» **ASSIGNED TASK**
Read the data, and whenever a line holds the word "execution", report that line.

» **THE INPUT**
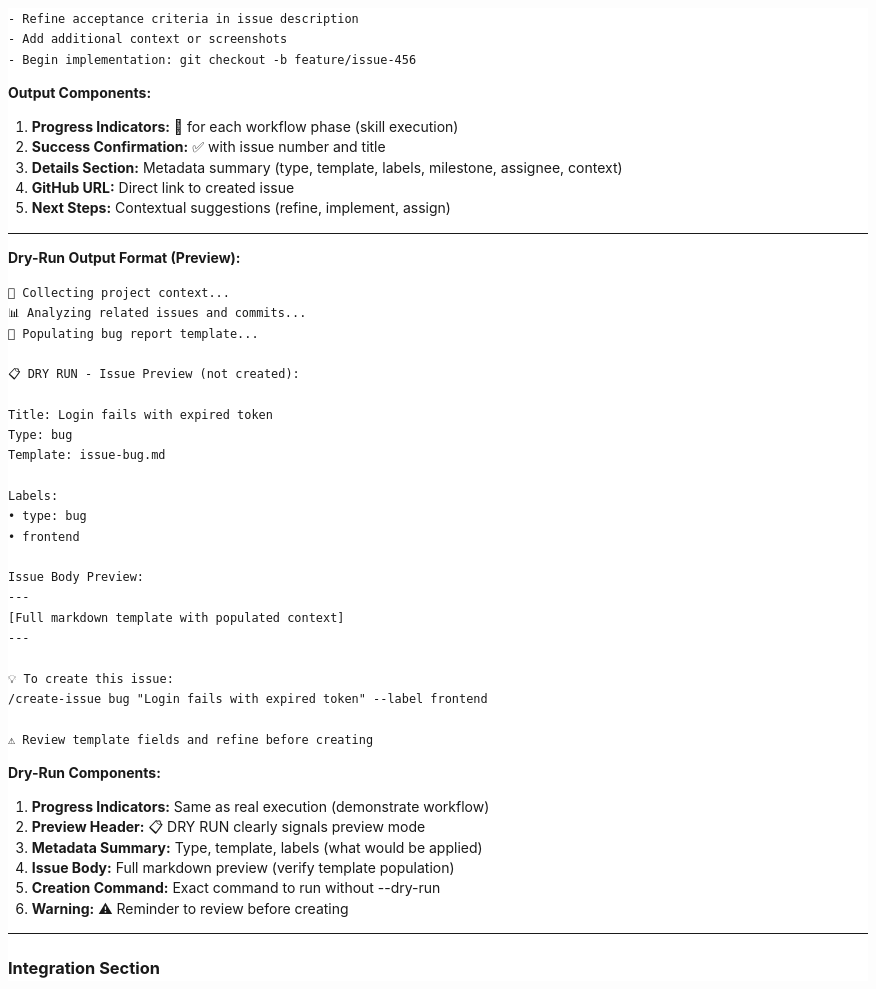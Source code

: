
 ```
- Refine acceptance criteria in issue description
- Add additional context or screenshots
- Begin implementation: git checkout -b feature/issue-456
```

**Output Components:**

1. **Progress Indicators:** 🔄 for each workflow phase (skill execution)
2. **Success Confirmation:** ✅ with issue number and title
3. **Details Section:** Metadata summary (type, template, labels, milestone, assignee, context)
4. **GitHub URL:** Direct link to created issue
5. **Next Steps:** Contextual suggestions (refine, implement, assign)

---

**Dry-Run Output Format (Preview):**

```
🔄 Collecting project context...
📊 Analyzing related issues and commits...
📝 Populating bug report template...

📋 DRY RUN - Issue Preview (not created):

Title: Login fails with expired token
Type: bug
Template: issue-bug.md

Labels:
• type: bug
• frontend

Issue Body Preview:
---
[Full markdown template with populated context]
---

💡 To create this issue:
/create-issue bug "Login fails with expired token" --label frontend

⚠️ Review template fields and refine before creating
```

**Dry-Run Components:**

1. **Progress Indicators:** Same as real execution (demonstrate workflow)
2. **Preview Header:** 📋 DRY RUN clearly signals preview mode
3. **Metadata Summary:** Type, template, labels (what would be applied)
4. **Issue Body:** Full markdown preview (verify template population)
5. **Creation Command:** Exact command to run without --dry-run
6. **Warning:** ⚠️ Reminder to review before creating

---

### Integration Section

» **ANSWER SECTION**
1. **Progress Indicators:** 🔄 for each workflow phase (skill execution)
1. **Progress Indicators:** Same as real execution (demonstrate workflow)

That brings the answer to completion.